:: Exercise inputs ::
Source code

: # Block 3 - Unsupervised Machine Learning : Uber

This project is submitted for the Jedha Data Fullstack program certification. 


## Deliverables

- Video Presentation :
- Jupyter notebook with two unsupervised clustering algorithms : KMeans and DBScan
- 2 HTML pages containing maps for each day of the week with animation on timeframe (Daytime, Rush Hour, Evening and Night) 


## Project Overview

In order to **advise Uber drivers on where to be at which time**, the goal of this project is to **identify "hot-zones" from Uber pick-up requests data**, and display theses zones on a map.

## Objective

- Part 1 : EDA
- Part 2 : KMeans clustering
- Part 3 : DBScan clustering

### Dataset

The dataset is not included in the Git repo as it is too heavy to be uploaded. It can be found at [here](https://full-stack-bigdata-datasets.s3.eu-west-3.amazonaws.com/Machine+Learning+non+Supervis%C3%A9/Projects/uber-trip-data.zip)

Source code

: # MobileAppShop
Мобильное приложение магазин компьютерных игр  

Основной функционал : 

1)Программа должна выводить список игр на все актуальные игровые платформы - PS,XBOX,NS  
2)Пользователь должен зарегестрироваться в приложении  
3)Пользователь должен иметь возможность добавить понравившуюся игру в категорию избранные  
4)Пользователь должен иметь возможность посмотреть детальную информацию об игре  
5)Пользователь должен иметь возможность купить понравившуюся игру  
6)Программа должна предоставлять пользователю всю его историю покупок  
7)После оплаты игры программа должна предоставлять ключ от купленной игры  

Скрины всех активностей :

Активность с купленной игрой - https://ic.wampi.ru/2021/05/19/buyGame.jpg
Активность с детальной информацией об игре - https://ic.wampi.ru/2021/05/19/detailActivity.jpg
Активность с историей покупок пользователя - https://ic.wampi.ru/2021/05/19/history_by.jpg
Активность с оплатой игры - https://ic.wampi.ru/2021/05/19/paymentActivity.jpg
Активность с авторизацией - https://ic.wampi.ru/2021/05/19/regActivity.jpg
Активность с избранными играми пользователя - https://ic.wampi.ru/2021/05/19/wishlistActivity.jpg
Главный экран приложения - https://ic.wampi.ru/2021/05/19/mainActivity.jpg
...
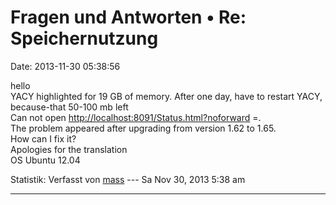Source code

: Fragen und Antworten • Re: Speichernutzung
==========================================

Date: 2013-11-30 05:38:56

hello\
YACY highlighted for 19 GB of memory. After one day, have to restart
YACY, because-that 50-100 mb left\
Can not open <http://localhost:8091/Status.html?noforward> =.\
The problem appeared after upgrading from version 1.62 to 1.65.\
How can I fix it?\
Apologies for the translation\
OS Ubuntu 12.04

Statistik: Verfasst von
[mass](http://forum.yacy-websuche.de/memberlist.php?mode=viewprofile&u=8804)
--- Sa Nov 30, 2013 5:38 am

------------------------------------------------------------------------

:: What you should do ::
Scan the listing for the string "игры" and copy every line that carries it.

:: Result of this task ::
7)После оплаты игры программа должна предоставлять ключ от купленной игры  
Активность с оплатой игры - https://ic.wampi.ru/2021/05/19/paymentActivity.jpg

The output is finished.